Jim Dixon wrote about food for WW for more than 20 years, but these days most of his time is spent at his olive oil-focused specialty food business Wellspent Market. Jim’s always loved to eat, and he encourages his customers to cook by sending them recipes every week through his newsletter. We’re happy to have him back creating some special dishes just for WW readers.
Aside from a brief consumption uptick a few years ago when the magic leek soup from the book about why French women don’t get fat appeared on a television show about somebody named Emily who was in Paris, Americans don’t eat many leeks. We love all other things Allium, from garlic to shallots to onions to chives, but haven’t fully embraced what looks like a scallion on steroids.
Leeks share a long culinary history with the other members of the onion family, with mentions going back to the ancient Romans and Egyptians. The famously food-loving French call them asperges du pauvre, the poor man’s asparagus, a hint about how tasty leeks can be. The trick is to get them out of the soup pot.
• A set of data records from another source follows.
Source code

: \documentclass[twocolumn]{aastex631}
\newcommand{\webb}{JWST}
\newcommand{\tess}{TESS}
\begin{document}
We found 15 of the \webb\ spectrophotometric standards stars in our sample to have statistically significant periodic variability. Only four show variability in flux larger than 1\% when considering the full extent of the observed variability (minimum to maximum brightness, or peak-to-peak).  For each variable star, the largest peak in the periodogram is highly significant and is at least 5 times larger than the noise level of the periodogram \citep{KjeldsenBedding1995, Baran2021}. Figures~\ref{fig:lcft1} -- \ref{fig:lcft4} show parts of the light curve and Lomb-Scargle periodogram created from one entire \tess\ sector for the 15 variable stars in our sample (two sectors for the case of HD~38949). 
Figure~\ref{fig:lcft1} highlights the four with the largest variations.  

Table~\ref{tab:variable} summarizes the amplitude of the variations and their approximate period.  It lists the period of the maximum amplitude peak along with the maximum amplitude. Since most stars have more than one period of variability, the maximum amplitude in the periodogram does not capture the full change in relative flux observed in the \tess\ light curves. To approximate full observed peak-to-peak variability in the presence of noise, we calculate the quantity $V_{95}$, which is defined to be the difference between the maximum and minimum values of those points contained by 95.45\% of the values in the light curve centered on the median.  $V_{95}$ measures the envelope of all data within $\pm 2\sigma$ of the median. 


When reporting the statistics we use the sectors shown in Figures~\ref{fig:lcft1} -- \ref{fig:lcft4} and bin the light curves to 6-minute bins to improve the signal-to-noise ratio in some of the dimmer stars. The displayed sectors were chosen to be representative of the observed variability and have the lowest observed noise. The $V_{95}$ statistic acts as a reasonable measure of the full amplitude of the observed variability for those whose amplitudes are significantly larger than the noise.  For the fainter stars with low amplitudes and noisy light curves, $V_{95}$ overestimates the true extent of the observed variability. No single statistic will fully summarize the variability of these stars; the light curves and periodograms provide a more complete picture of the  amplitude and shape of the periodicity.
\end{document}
Like their oniony cousins, leeks get sweeter the longer they cook. Gently braised for more than an hour, they become soft, jammy, and incredibly tasty. Add some contrasting crunch with bread crumbs and the sharp saltiness of pecorino romano, and they get even more delicious.
Recipe
2-4 leeks, cleaned and trimmed*
3 tablespoons extra virgin olive oil, divided
1 cup dry white wine
½ teaspoon kosher-style sea salt
½ cup bread crumbs
2–3 ounces pecorino romano cheese, grated
*Growers mound dirt around leeks to keep the lower parts white, so there’s often bits of soil between the leek’s layers. To clean them, remove one or two of the outer layers, then keep the root end intact and split lengthwise, then trim the darker and tougher green portion (look at the underside of the leaves and you can see where they change texture). Pull back the layers from the top and rinse under running water to remove any dirt
Arrange the split leeks in a wide pan or Dutch oven and add 2 tablespoons of the olive oil, wine, and salt. Bring to gentle boil, cover, and simmer for about 90 minutes, adding more wine or water if needed. Remove the lid during the last 20 minutes of cooking to let the liquid reduce until it’s almost gone.
For a more dramatic presentation, leave the leeks whole; for ease of serving and eating, cut them into 1- or 2-inch pieces. Transfer to a shallow baking dish or skillet.
Mix the bread crumbs, 1 tablespoon of the olive oil, and the pecorino in a small bowl, then spoon this over the leeks. Bake at 350°F for about 20 minutes or until the bread crumbs are lightly browned. Serve warm.